# What to work on
Pictures stay out of the copy; set down each line of the listing below exactly.

# Information provided
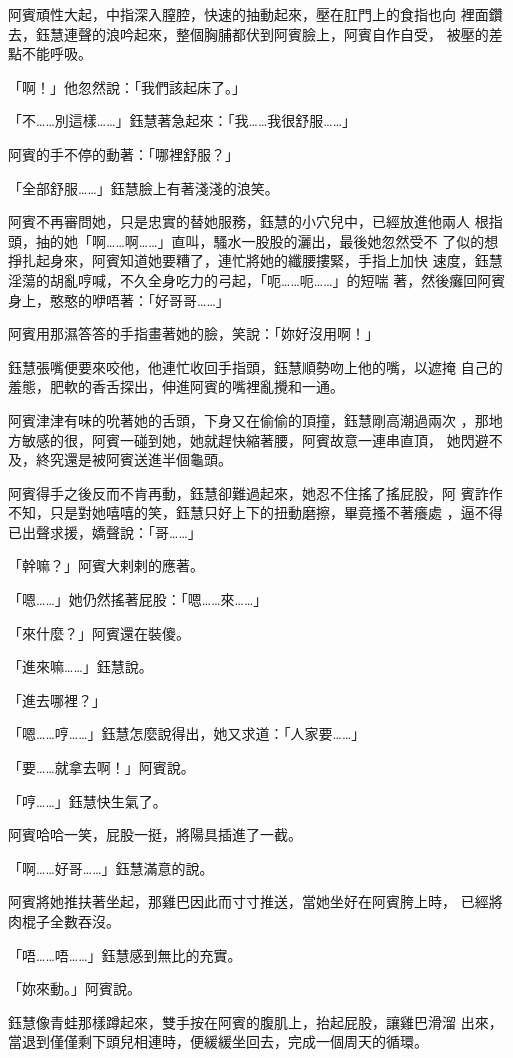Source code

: 阿賓頑性大起，中指深入膣腔，快速的抽動起來，壓在肛門上的食指也向
裡面鑽去，鈺慧連聲的浪吟起來，整個胸脯都伏到阿賓臉上，阿賓自作自受，
被壓的差點不能呼吸。

「啊！」他忽然說：「我們該起床了。」

「不……別這樣……」鈺慧著急起來：「我……我很舒服……」

阿賓的手不停的動著：「哪裡舒服？」

「全部舒服……」鈺慧臉上有著淺淺的浪笑。

阿賓不再審問她，只是忠實的替她服務，鈺慧的小穴兒中，已經放進他兩人
根指頭，抽的她「啊……啊……」直叫，騷水一股股的灑出，最後她忽然受不
了似的想掙扎起身來，阿賓知道她要糟了，連忙將她的纖腰摟緊，手指上加快
速度，鈺慧淫蕩的胡亂哼喊，不久全身吃力的弓起，「呃……呃……」的短喘
著，然後癱回阿賓身上，憨憨的咿唔著：「好哥哥……」

阿賓用那濕答答的手指畫著她的臉，笑說：「妳好沒用啊！」

鈺慧張嘴便要來咬他，他連忙收回手指頭，鈺慧順勢吻上他的嘴，以遮掩
自己的羞態，肥軟的香舌探出，伸進阿賓的嘴裡亂攪和一通。

阿賓津津有味的吮著她的舌頭，下身又在偷偷的頂撞，鈺慧剛高潮過兩次
，那地方敏感的很，阿賓一碰到她，她就趕快縮著腰，阿賓故意一連串直頂，
她閃避不及，終究還是被阿賓送進半個龜頭。

阿賓得手之後反而不肯再動，鈺慧卻難過起來，她忍不住搖了搖屁股，阿
賓詐作不知，只是對她嘻嘻的笑，鈺慧只好上下的扭動磨擦，畢竟搔不著癢處
，逼不得已出聲求援，嬌聲說：「哥……」

「幹嘛？」阿賓大剌剌的應著。

「嗯……」她仍然搖著屁股：「嗯……來……」

「來什麼？」阿賓還在裝傻。

「進來嘛……」鈺慧說。

「進去哪裡？」

「嗯……哼……」鈺慧怎麼說得出，她又求道：「人家要……」

「要……就拿去啊！」阿賓說。

「哼……」鈺慧快生氣了。

阿賓哈哈一笑，屁股一挺，將陽具插進了一截。

「啊……好哥……」鈺慧滿意的說。

阿賓將她推扶著坐起，那雞巴因此而寸寸推送，當她坐好在阿賓胯上時，
已經將肉棍子全數吞沒。

「唔……唔……」鈺慧感到無比的充實。

「妳來動。」阿賓說。

鈺慧像青蛙那樣蹲起來，雙手按在阿賓的腹肌上，抬起屁股，讓雞巴滑溜
出來，當退到僅僅剩下頭兒相連時，便緩緩坐回去，完成一個周天的循環。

# Problem solution
Source code

: 阿賓頑性大起，中指深入膣腔，快速的抽動起來，壓在肛門上的食指也向
裡面鑽去，鈺慧連聲的浪吟起來，整個胸脯都伏到阿賓臉上，阿賓自作自受，
被壓的差點不能呼吸。

「啊！」他忽然說：「我們該起床了。」

「不……別這樣……」鈺慧著急起來：「我……我很舒服……」

阿賓的手不停的動著：「哪裡舒服？」

「全部舒服……」鈺慧臉上有著淺淺的浪笑。

阿賓不再審問她，只是忠實的替她服務，鈺慧的小穴兒中，已經放進他兩人
根指頭，抽的她「啊……啊……」直叫，騷水一股股的灑出，最後她忽然受不
了似的想掙扎起身來，阿賓知道她要糟了，連忙將她的纖腰摟緊，手指上加快
速度，鈺慧淫蕩的胡亂哼喊，不久全身吃力的弓起，「呃……呃……」的短喘
著，然後癱回阿賓身上，憨憨的咿唔著：「好哥哥……」

阿賓用那濕答答的手指畫著她的臉，笑說：「妳好沒用啊！」

鈺慧張嘴便要來咬他，他連忙收回手指頭，鈺慧順勢吻上他的嘴，以遮掩
自己的羞態，肥軟的香舌探出，伸進阿賓的嘴裡亂攪和一通。

阿賓津津有味的吮著她的舌頭，下身又在偷偷的頂撞，鈺慧剛高潮過兩次
，那地方敏感的很，阿賓一碰到她，她就趕快縮著腰，阿賓故意一連串直頂，
她閃避不及，終究還是被阿賓送進半個龜頭。

阿賓得手之後反而不肯再動，鈺慧卻難過起來，她忍不住搖了搖屁股，阿
賓詐作不知，只是對她嘻嘻的笑，鈺慧只好上下的扭動磨擦，畢竟搔不著癢處
，逼不得已出聲求援，嬌聲說：「哥……」

「幹嘛？」阿賓大剌剌的應著。

「嗯……」她仍然搖著屁股：「嗯……來……」

「來什麼？」阿賓還在裝傻。

「進來嘛……」鈺慧說。

「進去哪裡？」

「嗯……哼……」鈺慧怎麼說得出，她又求道：「人家要……」

「要……就拿去啊！」阿賓說。

「哼……」鈺慧快生氣了。

阿賓哈哈一笑，屁股一挺，將陽具插進了一截。

「啊……好哥……」鈺慧滿意的說。

阿賓將她推扶著坐起，那雞巴因此而寸寸推送，當她坐好在阿賓胯上時，
已經將肉棍子全數吞沒。

「唔……唔……」鈺慧感到無比的充實。

「妳來動。」阿賓說。

鈺慧像青蛙那樣蹲起來，雙手按在阿賓的腹肌上，抬起屁股，讓雞巴滑溜
出來，當退到僅僅剩下頭兒相連時，便緩緩坐回去，完成一個周天的循環。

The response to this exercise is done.